A crowd of about 30 adults and 15 kids spread across the range, as the smell of burgers and hot dogs from the grill filled the air. A family friendly event, there was guidance and instruction available for everyone, as well as encouragement. Although some attendees drove an hour or two to get there, events like this one are being held regularly by the organization in all over the country. TFO is a non-profit that caters towards providing outdoor recreational opportunities for Veterans, and currently offers hunting and fishing trips in all 50 states. Since the organization was conceptualized in 2009, over 3000 veterans nationwide have been participated in the program.

Eli Cronin helped organize the event. Cronin says he got involved with TFO after seeing a request for volunteers in Oregon in a fishing group on Facebook. "I was going through a rough time in life, and helping get vets out was also helping me. Since the first trip I've been hooked. I'm now the state lead for Oregon, and we're working hard to build up our Oregon team. I'm excited for what the future of this organization holds."

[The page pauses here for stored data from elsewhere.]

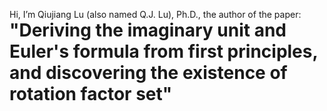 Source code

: Hi, I’m Qiujiang Lu (also named Q.J. Lu), Ph.D., the author of the paper: <br>
<span style="font-size:2em;font-weight:bold">"Deriving the imaginary unit and Euler's formula from first principles, and discovering the existence of rotation factor set"</span>

<!---
mathwonder/mathwonder is a ✨ special ✨ repository because its `README.md` (this file) appears on your GitHub profile.
You can click the Preview link to take a look at your changes.
--->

Jared Mikoleit, another event volunteer says he was approached by a friend he fished with in Washington to become a staffer for TFO Oregon when the organization was still very new. "I thought it was a cool opportunity to help vets and service members get outdoors who are new to the area," says Mikoleit.

TFO is run exclusively by veterans, with the help of guides, land owners, and everyday outdoorsmen and women that offer these recreational opportunities as a way of saying thanks. Founder Eric Bakken, a Washington resident originally from Minnesota, says, "Most guys join (the military) and leave what's important to them at home or lose touch with their hobbies because they get to a new place in a new state and it's hard for them to learn the elements of hunting and fishing in their new surroundings." The organization aims to provide knowledge, leadership, proper gear, and the opportunity for these experiences in each state.

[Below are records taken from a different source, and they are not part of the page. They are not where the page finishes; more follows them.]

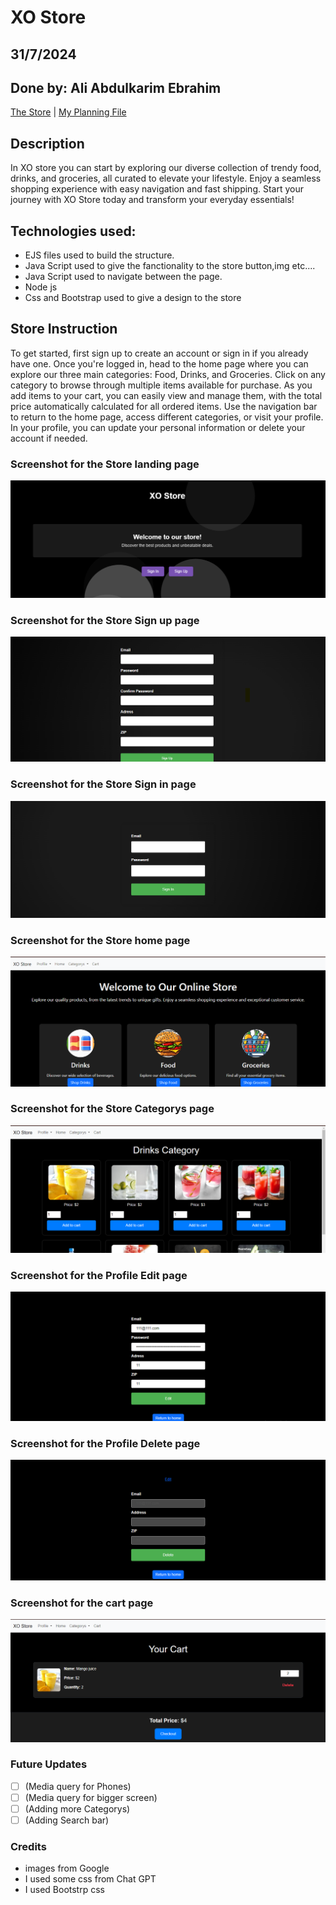 # XO Store

## 31/7/2024

## Done by: Ali Abdulkarim Ebrahim

[The Store](https://xo-store-0575ad0208c7.herokuapp.com/) | [My Planning File](https://github.com/Ali-Alaalem/e-commerce-website-project-2/blob/main/plan.md)

## Description

In XO store you can start by exploring our diverse collection of trendy food, drinks, and groceries, all curated to elevate your lifestyle. Enjoy a seamless shopping experience with easy navigation and fast shipping. Start your journey with XO Store today and transform your everyday essentials!

## Technologies used:

- EJS files used to build the structure.
- Java Script used to give the fanctionality to the store button,img etc....
- Java Script used to navigate between the page.
- Node js
- Css and Bootstrap used to give a design to the store

## Store Instruction

To get started, first sign up to create an account or sign in if you already have one. Once you're logged in, head to the home page where you can explore our three main categories: Food, Drinks, and Groceries. Click on any category to browse through multiple items available for purchase. As you add items to your cart, you can easily view and manage them, with the total price automatically calculated for all ordered items. Use the navigation bar to return to the home page, access different categories, or visit your profile. In your profile, you can update your personal information or delete your account if needed.

### Screenshot for the Store landing page

![](/public/Images/Landing%20page.png)

### Screenshot for the Store Sign up page

![](/public/Images/Sign%20up%20page.png)

### Screenshot for the Store Sign in page

![](/public/Images/Sign%20in.png)

### Screenshot for the Store home page

![](/public/Images/Home%20Page.png)

### Screenshot for the Store Categorys page

![](/public/Images/Drinks%20Categorys.png)

### Screenshot for the Profile Edit page

![](/public/Images/Edit%20page.png)

### Screenshot for the Profile Delete page

![](/public/Images/Delete%20page.png)

### Screenshot for the cart page

![](/public/Images/Cart.png)

### Future Updates

- [ ] (Media query for Phones)
- [ ] (Media query for bigger screen)
- [ ] (Adding more Categorys)
- [ ] (Adding Search bar)

### Credits

- images from Google
- I used some css from Chat GPT
- I used Bootstrp css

As the surviving family member of a veteran suicide, I personally understand the necessity of programs that support our troops as they return home and resume their everyday American lives. The epidemic of PTSD is a constant struggle for returning veterans, many years after their service ends. A veteran commits suicide every 65 minutes, and nearly 70 percent of them are over the age of 50. A recent study by the Cleveland Clinic Journal of Medicine points out that veterans may be less likely to seek help from a mental health professional. Meanwhile, research from the University of Essex shows that "ecotherapy" benefits mental health and reduces social isolation, aiding those with mental health issues to improve their physical health, gain confidence, and return to work. A key factor to the approach of introducing veterans to outdoor recreational activities like hunting and fishing as a form of therapy, is that it can be effective simply because it's more likely to be utilized by veterans who would be less likely to seek out other forms of therapy.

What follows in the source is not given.